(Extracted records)
:::::

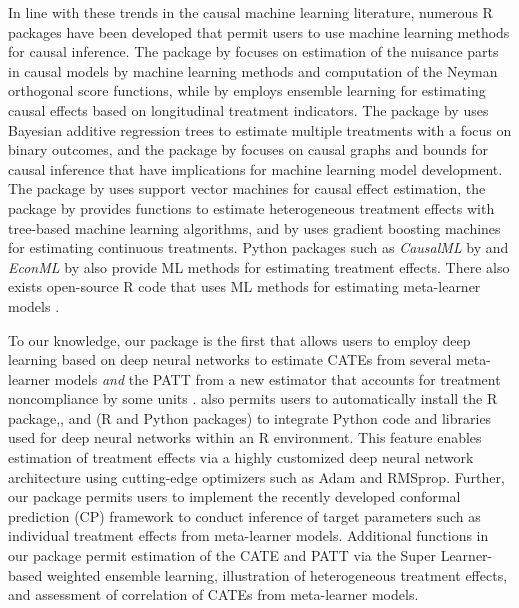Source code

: In line with these trends in the causal machine learning literature,
numerous R packages have been developed that permit users to use machine
learning methods for causal inference. The package by 
\citet{bachDoubleML} focuses on estimation of the nuisance parts in causal
models by machine learning methods and computation of the Neyman
orthogonal score functions, while  by \citet{diaz2021} employs
ensemble learning for estimating causal effects based on longitudinal
treatment indicators. The  package by \citet{Hu2022} uses
Bayesian additive regression trees to estimate multiple treatments with
a focus on binary outcomes, and the package by 
\citet{Jonzon2023} focuses on causal graphs and bounds for causal inference
that have implications for machine learning model development. The
 package by \citet{SVMMatch} uses support vector machines for
causal effect estimation, the  package by \citet{htetree}
provides functions to estimate heterogeneous treatment effects with
tree-based machine learning algorithms, and  by
\citet{twangContinuous} uses gradient boosting machines for estimating
continuous treatments. Python packages such as \emph{CausalML} by
\citet{zhao2023causalML} and \emph{EconML} by \citet{econml} also provide ML methods for
estimating treatment effects. There also exists open-source R code that
uses ML methods for estimating meta-learner models \citep{Kunzel2019meta, nie2021quasi}.

To our knowledge, our  package is the first that
allows users to employ deep learning based on deep neural networks to
estimate CATEs from several meta-learner models \emph{and} the PATT from a
new estimator that accounts for treatment noncompliance by some units
\citep{ottoboni2020PATT}.  also permits users to
automatically install the  R package,,
and  (R and Python packages) to integrate Python code and
libraries used for deep neural networks within an R environment. This
feature enables estimation of treatment effects via a highly customized
deep neural network architecture using cutting-edge optimizers such as
Adam and RMSprop. Further, our package permits users to implement the
recently developed conformal prediction (CP) framework to conduct
inference of target parameters such as individual treatment effects from
meta-learner models. Additional functions in our package permit
estimation of the CATE and PATT via the Super Learner-based weighted
ensemble learning, illustration of heterogeneous treatment effects, and
assessment of correlation of CATEs from meta-learner models.

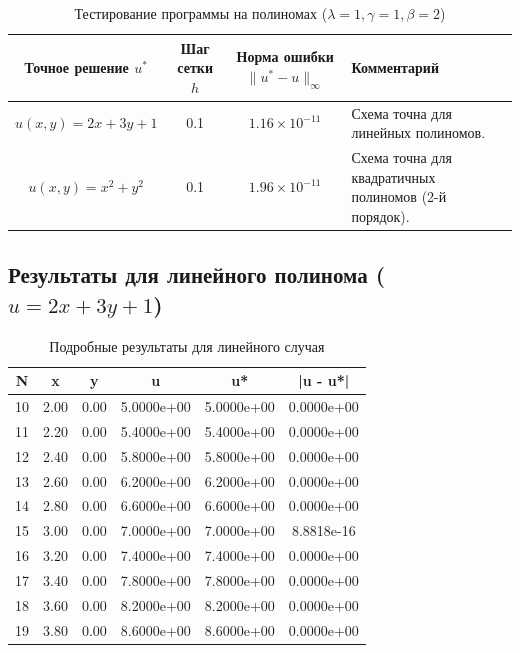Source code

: \documentclass[a4paper,12pt]{article}
\begin{document}
\begin{table}[H]
    \centering
    \caption{Тестирование программы на полиномах ($\lambda=1, \gamma=1, \beta=2$)}
    \label{tab:poly}
    \begin{tabularx}{\textwidth}{|c|c|c|X|}
        \hline
        \textbf{Точное решение $u^*$} & \textbf{Шаг сетки $h$} & \textbf{Норма ошибки $\|u^* - u\|_\infty$} & \textbf{Комментарий} \\
        \hline
        $u(x,y) = 2x + 3y + 1$ & 0.1 & $1.16 \times 10^{-11}$ & Схема точна для линейных полиномов. \\
        \hline
        $u(x,y) = x^2 + y^2$ & 0.1 & $1.96 \times 10^{-11}$ & Схема точна для квадратичных полиномов (2-й порядок). \\
        \hline
    \end{tabularx}
\end{table}

\subsection{Результаты для линейного полинома ($u = 2x + 3y + 1$)}
\begin{table}[H]
    \centering
    \begin{tabular}{|c|c|c|c|c|c|}
        \hline
        N & x & y & u & u* & |u - u*| \\
        \hline
        10	& 2.00 & 0.00 & 5.0000e+00 & 5.0000e+00 & 0.0000e+00 \\
        11	& 2.20 & 0.00 & 5.4000e+00 & 5.4000e+00 & 0.0000e+00 \\
        12	& 2.40 & 0.00 & 5.8000e+00 & 5.8000e+00 & 0.0000e+00 \\
        13	& 2.60 & 0.00 & 6.2000e+00 & 6.2000e+00 & 0.0000e+00 \\
        14	& 2.80 & 0.00 & 6.6000e+00 & 6.6000e+00 & 0.0000e+00 \\
        15	& 3.00 & 0.00 & 7.0000e+00 & 7.0000e+00 & 8.8818e-16 \\
        16	& 3.20 & 0.00 & 7.4000e+00 & 7.4000e+00 & 0.0000e+00 \\
        17	& 3.40 & 0.00 & 7.8000e+00 & 7.8000e+00 & 0.0000e+00 \\
        18	& 3.60 & 0.00 & 8.2000e+00 & 8.2000e+00 & 0.0000e+00 \\
        19	& 3.80 & 0.00 & 8.6000e+00 & 8.6000e+00 & 0.0000e+00 \\
        \hline
    \end{tabular}
    \caption{Подробные результаты для линейного случая}
\end{table}
\end{document}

:::::

# Your objective
Within these entries, output exactly the lines starting at the one with "assessment of correlation" and finishing at the one with "6.6000e+00 & 0.0000e+00 \\". Leave pictures out of the output.

# Solution for this problem
assessment of correlation of CATEs from meta-learner models.

Source code

: \documentclass[a4paper,12pt]{article}
\begin{document}
\begin{table}[H]
    \centering
    \caption{Тестирование программы на полиномах ($\lambda=1, \gamma=1, \beta=2$)}
    \label{tab:poly}
    \begin{tabularx}{\textwidth}{|c|c|c|X|}
        \hline
        \textbf{Точное решение $u^*$} & \textbf{Шаг сетки $h$} & \textbf{Норма ошибки $\|u^* - u\|_\infty$} & \textbf{Комментарий} \\
        \hline
        $u(x,y) = 2x + 3y + 1$ & 0.1 & $1.16 \times 10^{-11}$ & Схема точна для линейных полиномов. \\
        \hline
        $u(x,y) = x^2 + y^2$ & 0.1 & $1.96 \times 10^{-11}$ & Схема точна для квадратичных полиномов (2-й порядок). \\
        \hline
    \end{tabularx}
\end{table}

\subsection{Результаты для линейного полинома ($u = 2x + 3y + 1$)}
\begin{table}[H]
    \centering
    \begin{tabular}{|c|c|c|c|c|c|}
        \hline
        N & x & y & u & u* & |u - u*| \\
        \hline
        10	& 2.00 & 0.00 & 5.0000e+00 & 5.0000e+00 & 0.0000e+00 \\
        11	& 2.20 & 0.00 & 5.4000e+00 & 5.4000e+00 & 0.0000e+00 \\
        12	& 2.40 & 0.00 & 5.8000e+00 & 5.8000e+00 & 0.0000e+00 \\
        13	& 2.60 & 0.00 & 6.2000e+00 & 6.2000e+00 & 0.0000e+00 \\
        14	& 2.80 & 0.00 & 6.6000e+00 & 6.6000e+00 & 0.0000e+00 \\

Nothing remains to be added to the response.